Une Histoire de France, ou l’autocritique d’une nation. Volume 2 : Mai 68
Plonger dans l’histoire récente de France, pour mieux saisir les causes de sa décadence. Tel est le point de vue adopté par Thomas Kotlarek et Jef dans leur série-événement Une Histoire de France, co-créée avec le philosophe Michel Onfray. Une fiction historique troublante, dont le second volet vient de paraître en librairie.
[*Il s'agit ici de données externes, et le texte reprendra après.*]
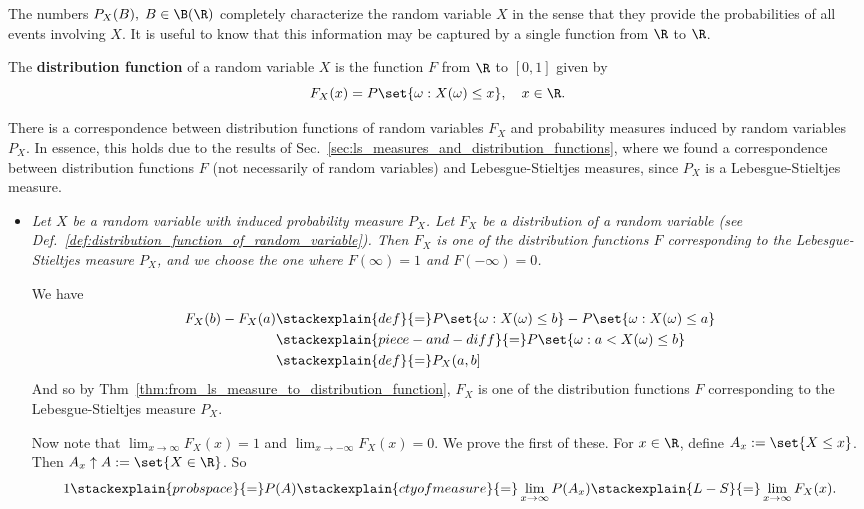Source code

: \documentclass{article} %
\begin{document}
The numbers $P_X(B), \; B \in \B(\R)$ completely characterize the random variable $X$ in the sense that they provide the probabilities of all events involving $X$.  It is useful to know that this information may be captured by a single function from $\R$ to $\R$.

\begin{definition}
The \textbf{distribution function} of a random variable $X$ is the function $F$ from $\R$ to $[0,1]$ given by 
\[F_X(x) = P\set{\omega : X(\omega) \leq x}, \quad x \in \R.\]
\label{def:distribution_function_of_random_variable}
\end{definition}

 
 \begin{remark}{}
There is a correspondence between distribution functions of random variables $F_X$ and probability measures induced by random variables $P_X$.  In essence, this holds due to the results of Sec.~\ref{sec:ls_measures_and_distribution_functions}, where we found a correspondence between distribution functions $F$ (not necessarily of random variables) and Lebesgue-Stieltjes measures, since $P_X$ is a Lebesgue-Stieltjes measure. 
\begin{itemize}
\item \textit{Let $X$ be a random variable with induced probability measure $P_X$.  Let $F_X$ be a distribution of a random variable (see Def.~\ref{def:distribution_function_of_random_variable}).   Then $F_X$ is one of the distribution functions $F$ corresponding to the Lebesgue-Stieltjes measure $P_X$, and we choose the one where $F(\infty)=1$ and $F(-\infty)=0$.} 

We have
\begin{align*}
F_X(b)-F_X(a) &\stackexplain{def}{=} P \set{\omega : X(\omega) \leq b} - P\set{\omega : X(\omega) \leq a} \\
& \stackexplain{piece-and-diff}{=} P\set{\omega : a < X(\omega) \leq b} \\
&\stackexplain{def}{=} P_X(a,b]
\end{align*}
And so by Thm~\ref{thm:from_ls_measure_to_distribution_function}, $F_X$ is one of the distribution functions $F$ corresponding to the Lebesgue-Stieltjes measure $P_X$. 

Now note that $\lim_{x \to \infty} F_X(x) =1$ and $\lim_{x \to -\infty} F_X(x) =0$. We prove the first of these. For $x \in \R$, define $A_x := \set{X \leq x}$. Then $A_x \uparrow A := \set{X \in \R}$. So
\[ 1 \stackexplain{prob space}{=} P(A) \stackexplain{cty of measure}{=} \lim_{x \to \infty} P(A_x) \stackexplain{L-S}{=} \lim_{x \to \infty} F_X(x).   \]
 

\end{itemize}
\end{remark}
\end{document}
Lyon, de nos jours. Un attentat islamiste frappe la capitale des Gaules. Romain Vichère, qui réalisait une vidéo promotionnelle précisément à l’endroit du drame, est placé en garde à vue par la police. Il est soupçonné d’apologie du terrorisme, voire de complicité d’acte terroriste, pour avoir diffusé des images du massacre. Son père, célèbre écrivain, lui paye le meilleur avocat de la place de Paris, un certain Franck Pirondélis. Il ne faudrait pas que les égarements du fils entachent la carrière du père… L’affaire se présente mal, notamment en raison du comportement ambigu de Romain, qui ne semble pas vouloir collaborer avec les enquêteurs. Afin de préparer au mieux sa défense, Franck Pirondélis décide donc de rendre visite aux grands-parents paternels de son client. Certains éléments du passé familial expliqueront peut-être son acte… L’avocat se plonge ainsi dans des secrets de famille, qui se révèlent bientôt être des secrets d’Histoire.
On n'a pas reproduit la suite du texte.